Manos pequeñas, delicadas, pero fuertes al tomar el pincel, o el cincel, el barro o  la pluma. Pero me detengo esta vez en tu pintura. Colores intensos, tonos pastel. Perfectamente imperfectos. Lí­neas, trazos, mezclados, a veces sin definir. Pintando lo que ves, lo que sentí­s. Casas, rostros, mares, rí­os, barcas, detalles, árboles en otoño e invierno, flores, personajes, luces y sombras; destellos de vos quedan en esas pinturas que nunca he visto de cerca. Dejas testimonio de tus vivencias en lienzo o papel, ahora perdidos en el tiempo, en el mundo. Provocando curiosidad hasta mis dí­as, escucho jazz de la época.

Atravieso el hilo del tiempo imaginando tus pasos. Naces con el siglo el 16 de abril de 1901. La Armenia de tu niñez, San Francisco, México DF, Parí­s, Buenos Aires, España, Casablanca, New York… y más. Tus manos buscando pintar, escribir, tocar para vivir. También en soledad, en medio del bullicio, o ver escribir a “Tonio”, acariciando a  Youti, tu chucho.

Según tu partida de nacimiento naciste a las 10 p.m. Entonces sos ave nocturna con sol, sos un “Vol de Nuit”, un vuelo nocturno. Contáme entonces, lleváme de tu mano,  mostráme más de vos.

Es en San Francisco, California, donde pintaste. Deben haber rastros de esos primeros trabajos. Donde bailaste, donde amaste, tomaste vino y te reventaste en fiestas de seguro. Eran los 20´s. La ciudad inspira. No volviste ahí­. Tení­as 19 años y eras una mujer casada. Ahí­ es donde conociste a tu primer esposo. Un par de años después abandonas eso, te vas a México, y te inunda el asombro. Justo conoces a grandes personajes de la pintura y la cultura. Viviendo intensamente, objetivos trazados y cumplidos. Pero eso no basta. No sos solo un adorno, sos una rosa, roja, blanca, amarilla, fucsia, rosa.

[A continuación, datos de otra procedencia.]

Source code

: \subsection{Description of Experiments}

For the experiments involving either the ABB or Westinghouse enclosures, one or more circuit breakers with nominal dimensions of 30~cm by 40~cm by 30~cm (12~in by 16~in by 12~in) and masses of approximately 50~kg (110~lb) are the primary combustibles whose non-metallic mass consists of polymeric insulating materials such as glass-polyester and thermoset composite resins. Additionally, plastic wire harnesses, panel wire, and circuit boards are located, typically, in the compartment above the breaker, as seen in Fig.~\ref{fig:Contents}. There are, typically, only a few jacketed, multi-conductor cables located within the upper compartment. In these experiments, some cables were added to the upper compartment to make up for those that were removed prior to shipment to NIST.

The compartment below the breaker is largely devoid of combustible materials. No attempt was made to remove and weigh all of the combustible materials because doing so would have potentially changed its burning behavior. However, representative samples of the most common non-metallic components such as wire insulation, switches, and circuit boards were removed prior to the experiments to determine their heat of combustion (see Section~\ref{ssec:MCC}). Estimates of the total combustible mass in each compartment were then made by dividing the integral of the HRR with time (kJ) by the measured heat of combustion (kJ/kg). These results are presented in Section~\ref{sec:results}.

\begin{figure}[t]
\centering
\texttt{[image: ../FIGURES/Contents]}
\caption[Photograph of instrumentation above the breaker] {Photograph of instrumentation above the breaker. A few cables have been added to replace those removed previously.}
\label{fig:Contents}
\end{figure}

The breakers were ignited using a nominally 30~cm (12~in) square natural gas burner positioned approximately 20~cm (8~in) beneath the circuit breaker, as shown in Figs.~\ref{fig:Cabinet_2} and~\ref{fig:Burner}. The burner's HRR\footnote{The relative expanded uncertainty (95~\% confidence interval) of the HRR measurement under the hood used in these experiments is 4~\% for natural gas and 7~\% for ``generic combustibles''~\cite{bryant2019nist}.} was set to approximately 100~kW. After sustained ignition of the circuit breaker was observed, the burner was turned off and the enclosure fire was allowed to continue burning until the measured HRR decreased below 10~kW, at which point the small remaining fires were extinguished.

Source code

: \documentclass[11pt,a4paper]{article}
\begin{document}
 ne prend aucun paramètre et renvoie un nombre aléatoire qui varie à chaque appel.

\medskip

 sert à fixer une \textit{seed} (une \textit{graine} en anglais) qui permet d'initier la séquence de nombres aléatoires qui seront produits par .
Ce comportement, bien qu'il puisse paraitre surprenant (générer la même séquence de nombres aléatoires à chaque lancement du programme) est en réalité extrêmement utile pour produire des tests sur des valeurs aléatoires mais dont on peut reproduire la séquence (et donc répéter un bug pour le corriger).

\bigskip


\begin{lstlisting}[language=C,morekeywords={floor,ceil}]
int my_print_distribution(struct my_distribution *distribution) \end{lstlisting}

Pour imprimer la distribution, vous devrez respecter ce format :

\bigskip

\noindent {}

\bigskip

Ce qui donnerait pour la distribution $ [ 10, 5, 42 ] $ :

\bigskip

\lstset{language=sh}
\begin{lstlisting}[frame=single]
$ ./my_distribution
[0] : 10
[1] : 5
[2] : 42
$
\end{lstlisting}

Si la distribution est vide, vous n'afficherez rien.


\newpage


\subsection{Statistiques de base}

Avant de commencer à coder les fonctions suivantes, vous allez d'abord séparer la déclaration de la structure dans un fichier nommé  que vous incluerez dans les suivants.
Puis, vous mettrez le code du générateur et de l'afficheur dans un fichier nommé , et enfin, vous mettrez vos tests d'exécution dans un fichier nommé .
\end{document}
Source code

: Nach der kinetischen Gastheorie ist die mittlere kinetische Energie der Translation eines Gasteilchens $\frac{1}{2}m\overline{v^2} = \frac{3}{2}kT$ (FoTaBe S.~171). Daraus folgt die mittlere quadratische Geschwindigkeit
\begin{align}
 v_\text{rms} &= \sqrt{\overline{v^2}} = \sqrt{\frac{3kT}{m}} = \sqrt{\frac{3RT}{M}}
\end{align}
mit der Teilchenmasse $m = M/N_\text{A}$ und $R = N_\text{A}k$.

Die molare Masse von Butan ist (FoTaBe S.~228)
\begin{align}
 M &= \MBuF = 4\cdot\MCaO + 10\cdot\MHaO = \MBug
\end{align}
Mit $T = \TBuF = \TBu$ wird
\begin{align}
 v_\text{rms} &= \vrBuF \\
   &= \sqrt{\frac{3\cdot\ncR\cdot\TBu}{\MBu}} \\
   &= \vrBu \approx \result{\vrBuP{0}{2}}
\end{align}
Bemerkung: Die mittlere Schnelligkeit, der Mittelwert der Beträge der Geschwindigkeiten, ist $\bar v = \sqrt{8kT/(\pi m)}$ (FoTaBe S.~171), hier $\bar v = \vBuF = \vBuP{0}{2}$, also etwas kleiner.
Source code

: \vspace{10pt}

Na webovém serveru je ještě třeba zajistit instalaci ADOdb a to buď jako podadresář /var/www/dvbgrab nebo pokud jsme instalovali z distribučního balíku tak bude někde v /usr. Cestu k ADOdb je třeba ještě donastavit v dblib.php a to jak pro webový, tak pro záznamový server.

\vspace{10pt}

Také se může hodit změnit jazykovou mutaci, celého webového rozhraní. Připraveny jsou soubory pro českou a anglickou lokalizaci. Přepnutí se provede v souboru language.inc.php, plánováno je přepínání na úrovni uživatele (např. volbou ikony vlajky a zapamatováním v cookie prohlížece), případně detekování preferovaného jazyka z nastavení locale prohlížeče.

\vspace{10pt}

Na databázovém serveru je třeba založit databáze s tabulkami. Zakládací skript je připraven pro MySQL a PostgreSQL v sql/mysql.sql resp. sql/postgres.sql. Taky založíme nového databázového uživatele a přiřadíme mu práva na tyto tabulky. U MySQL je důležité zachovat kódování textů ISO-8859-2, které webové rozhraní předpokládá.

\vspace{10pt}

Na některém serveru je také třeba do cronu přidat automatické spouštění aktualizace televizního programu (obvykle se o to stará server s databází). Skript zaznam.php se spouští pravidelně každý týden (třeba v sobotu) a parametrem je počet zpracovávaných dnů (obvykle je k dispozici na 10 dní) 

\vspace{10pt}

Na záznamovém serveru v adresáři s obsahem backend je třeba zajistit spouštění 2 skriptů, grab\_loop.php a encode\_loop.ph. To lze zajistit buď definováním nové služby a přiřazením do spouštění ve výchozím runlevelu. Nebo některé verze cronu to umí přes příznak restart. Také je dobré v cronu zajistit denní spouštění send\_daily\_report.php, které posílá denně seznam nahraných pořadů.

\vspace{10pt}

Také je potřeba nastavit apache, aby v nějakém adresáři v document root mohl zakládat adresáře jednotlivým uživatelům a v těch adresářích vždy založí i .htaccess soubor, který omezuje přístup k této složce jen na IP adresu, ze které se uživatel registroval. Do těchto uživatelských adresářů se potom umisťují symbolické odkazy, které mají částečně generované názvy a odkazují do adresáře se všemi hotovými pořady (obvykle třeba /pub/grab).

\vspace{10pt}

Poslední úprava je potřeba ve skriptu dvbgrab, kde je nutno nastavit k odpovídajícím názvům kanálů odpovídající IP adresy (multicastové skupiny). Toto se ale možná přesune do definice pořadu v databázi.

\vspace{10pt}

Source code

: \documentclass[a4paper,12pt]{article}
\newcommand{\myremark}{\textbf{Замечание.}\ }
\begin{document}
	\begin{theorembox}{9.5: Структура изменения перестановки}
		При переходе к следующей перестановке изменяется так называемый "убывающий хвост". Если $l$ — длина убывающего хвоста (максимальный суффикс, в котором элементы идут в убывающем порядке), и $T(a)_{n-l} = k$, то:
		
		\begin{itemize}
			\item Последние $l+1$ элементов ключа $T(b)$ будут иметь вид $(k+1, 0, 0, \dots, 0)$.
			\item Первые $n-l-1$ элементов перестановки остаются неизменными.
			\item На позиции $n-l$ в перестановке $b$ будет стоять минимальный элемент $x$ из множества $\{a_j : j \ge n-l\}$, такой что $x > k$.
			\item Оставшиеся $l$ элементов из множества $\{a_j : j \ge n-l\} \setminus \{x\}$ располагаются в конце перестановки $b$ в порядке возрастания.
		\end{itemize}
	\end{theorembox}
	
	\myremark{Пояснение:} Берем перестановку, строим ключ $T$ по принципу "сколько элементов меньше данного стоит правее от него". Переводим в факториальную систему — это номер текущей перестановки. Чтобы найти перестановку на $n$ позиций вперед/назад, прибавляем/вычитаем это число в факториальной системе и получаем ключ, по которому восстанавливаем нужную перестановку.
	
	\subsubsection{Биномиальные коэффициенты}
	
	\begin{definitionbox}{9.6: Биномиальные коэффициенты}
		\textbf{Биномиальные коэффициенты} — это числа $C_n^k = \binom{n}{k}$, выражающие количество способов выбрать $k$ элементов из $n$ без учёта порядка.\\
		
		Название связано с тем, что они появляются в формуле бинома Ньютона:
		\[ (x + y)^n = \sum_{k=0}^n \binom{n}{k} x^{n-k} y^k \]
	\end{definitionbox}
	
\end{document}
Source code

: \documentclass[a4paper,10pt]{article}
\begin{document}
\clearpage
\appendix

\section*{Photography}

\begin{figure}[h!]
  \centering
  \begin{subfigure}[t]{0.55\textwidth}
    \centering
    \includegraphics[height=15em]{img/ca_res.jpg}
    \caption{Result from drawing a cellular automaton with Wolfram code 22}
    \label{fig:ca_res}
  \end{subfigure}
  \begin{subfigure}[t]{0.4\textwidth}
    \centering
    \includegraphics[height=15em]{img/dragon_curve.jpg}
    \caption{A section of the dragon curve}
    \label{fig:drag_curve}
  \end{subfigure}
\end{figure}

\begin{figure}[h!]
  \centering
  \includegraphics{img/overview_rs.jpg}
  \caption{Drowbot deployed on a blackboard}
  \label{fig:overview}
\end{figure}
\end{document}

Busco archivos en algún lado, en Internet, o pregunto, pero nadie sabe dónde o quien puede tener algo tuyo. Mireille me ha ayudado, me trajo algunos recuerdos. Edgardo Quintanilla, desde San Francisco, me ha impulsado a indagar o a preguntarme. Por ahora, mucha gente habla de vos, pero hablan por que eras la esposa del aviador y escritor Antoine de Saint-Exupéry, y vos sos más, sos una artista. No solo la esposa de Saint-Exupéry, antes la esposa de Enrique Gómez Carrillo, antes la ex de José Vasconcelos, antes la esposa de Ricardo Cárdenas. Las personas no se atan a otras. Vos sos Consuelo, nada más. La vida en un rí­o. El agua es memoria, somos agua, somos fuego.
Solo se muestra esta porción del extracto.